Find how many lines in the material below hold the word "lambda". Reply with that figure alone.

#### DATASET EXCERPTS ####

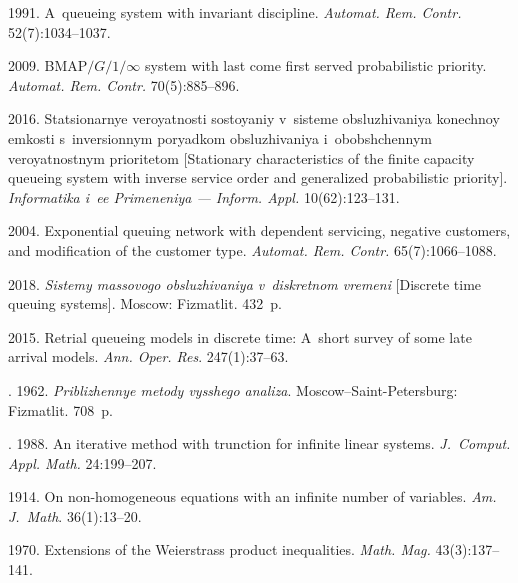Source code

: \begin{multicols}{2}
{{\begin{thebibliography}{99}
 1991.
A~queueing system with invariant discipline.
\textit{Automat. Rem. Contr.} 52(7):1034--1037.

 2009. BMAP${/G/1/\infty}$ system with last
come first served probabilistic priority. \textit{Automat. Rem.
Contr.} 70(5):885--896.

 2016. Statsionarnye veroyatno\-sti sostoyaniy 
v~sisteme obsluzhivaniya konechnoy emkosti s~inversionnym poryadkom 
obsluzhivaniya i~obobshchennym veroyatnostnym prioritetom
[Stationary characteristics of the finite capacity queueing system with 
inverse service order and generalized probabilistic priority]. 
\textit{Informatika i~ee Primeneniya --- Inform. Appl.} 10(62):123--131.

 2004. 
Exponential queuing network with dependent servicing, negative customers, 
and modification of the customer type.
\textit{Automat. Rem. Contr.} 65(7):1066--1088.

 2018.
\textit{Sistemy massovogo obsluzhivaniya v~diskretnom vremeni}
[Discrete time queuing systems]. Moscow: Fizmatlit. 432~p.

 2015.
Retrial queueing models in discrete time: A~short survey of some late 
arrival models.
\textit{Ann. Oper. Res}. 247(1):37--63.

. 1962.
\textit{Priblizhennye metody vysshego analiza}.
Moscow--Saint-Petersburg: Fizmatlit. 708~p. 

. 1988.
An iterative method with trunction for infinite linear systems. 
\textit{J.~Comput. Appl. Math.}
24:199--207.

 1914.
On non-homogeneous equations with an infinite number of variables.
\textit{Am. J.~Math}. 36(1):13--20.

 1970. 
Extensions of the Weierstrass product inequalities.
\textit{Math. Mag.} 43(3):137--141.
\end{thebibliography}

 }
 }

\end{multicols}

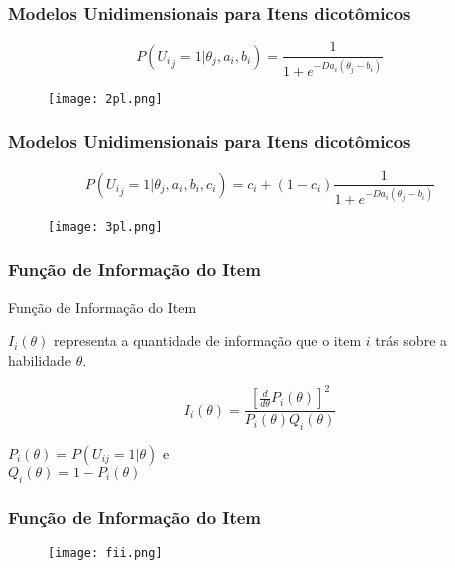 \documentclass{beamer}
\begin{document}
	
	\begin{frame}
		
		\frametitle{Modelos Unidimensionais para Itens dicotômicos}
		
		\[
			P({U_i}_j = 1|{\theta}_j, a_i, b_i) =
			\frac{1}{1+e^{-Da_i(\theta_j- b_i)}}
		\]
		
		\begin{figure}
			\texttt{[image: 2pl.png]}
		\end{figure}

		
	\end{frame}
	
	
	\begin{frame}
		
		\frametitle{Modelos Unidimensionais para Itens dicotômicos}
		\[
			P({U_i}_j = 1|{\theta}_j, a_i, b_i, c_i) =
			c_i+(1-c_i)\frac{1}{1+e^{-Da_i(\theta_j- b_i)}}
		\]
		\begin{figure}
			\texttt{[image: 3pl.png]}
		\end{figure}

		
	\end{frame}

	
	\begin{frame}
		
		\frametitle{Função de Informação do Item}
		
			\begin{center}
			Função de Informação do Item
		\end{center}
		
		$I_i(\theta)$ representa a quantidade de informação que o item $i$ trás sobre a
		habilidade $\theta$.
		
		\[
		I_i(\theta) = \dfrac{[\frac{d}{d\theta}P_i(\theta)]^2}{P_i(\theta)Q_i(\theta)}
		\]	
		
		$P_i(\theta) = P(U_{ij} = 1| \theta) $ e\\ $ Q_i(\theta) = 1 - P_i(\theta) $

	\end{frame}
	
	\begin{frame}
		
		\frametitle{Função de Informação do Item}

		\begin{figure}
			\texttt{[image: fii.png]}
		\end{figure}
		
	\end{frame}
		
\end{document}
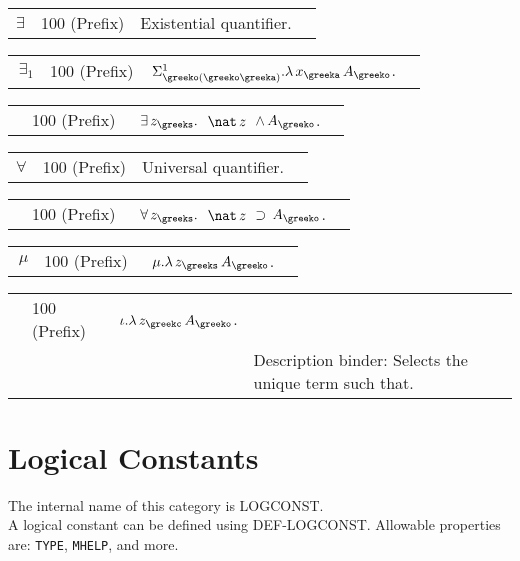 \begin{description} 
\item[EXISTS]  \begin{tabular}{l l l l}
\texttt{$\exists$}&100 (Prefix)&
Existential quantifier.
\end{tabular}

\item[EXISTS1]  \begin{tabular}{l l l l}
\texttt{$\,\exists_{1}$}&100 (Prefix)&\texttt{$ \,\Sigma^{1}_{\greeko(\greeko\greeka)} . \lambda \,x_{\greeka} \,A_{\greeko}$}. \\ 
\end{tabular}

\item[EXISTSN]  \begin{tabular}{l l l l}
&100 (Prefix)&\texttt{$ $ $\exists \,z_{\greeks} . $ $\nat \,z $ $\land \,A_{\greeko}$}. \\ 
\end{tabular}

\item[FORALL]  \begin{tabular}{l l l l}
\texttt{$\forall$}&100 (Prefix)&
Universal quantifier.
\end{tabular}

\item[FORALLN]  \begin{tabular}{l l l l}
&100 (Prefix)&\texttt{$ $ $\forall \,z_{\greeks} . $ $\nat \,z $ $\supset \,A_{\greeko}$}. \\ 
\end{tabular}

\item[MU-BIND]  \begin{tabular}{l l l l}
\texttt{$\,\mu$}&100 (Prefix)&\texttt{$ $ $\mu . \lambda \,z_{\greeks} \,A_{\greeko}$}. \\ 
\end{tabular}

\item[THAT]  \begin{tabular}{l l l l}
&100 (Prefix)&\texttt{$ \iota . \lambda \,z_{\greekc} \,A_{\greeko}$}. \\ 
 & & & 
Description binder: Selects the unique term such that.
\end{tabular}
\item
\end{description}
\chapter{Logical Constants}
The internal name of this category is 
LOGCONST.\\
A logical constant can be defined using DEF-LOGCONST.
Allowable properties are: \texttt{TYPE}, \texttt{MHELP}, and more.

####

## THE COMPLETED TASK
3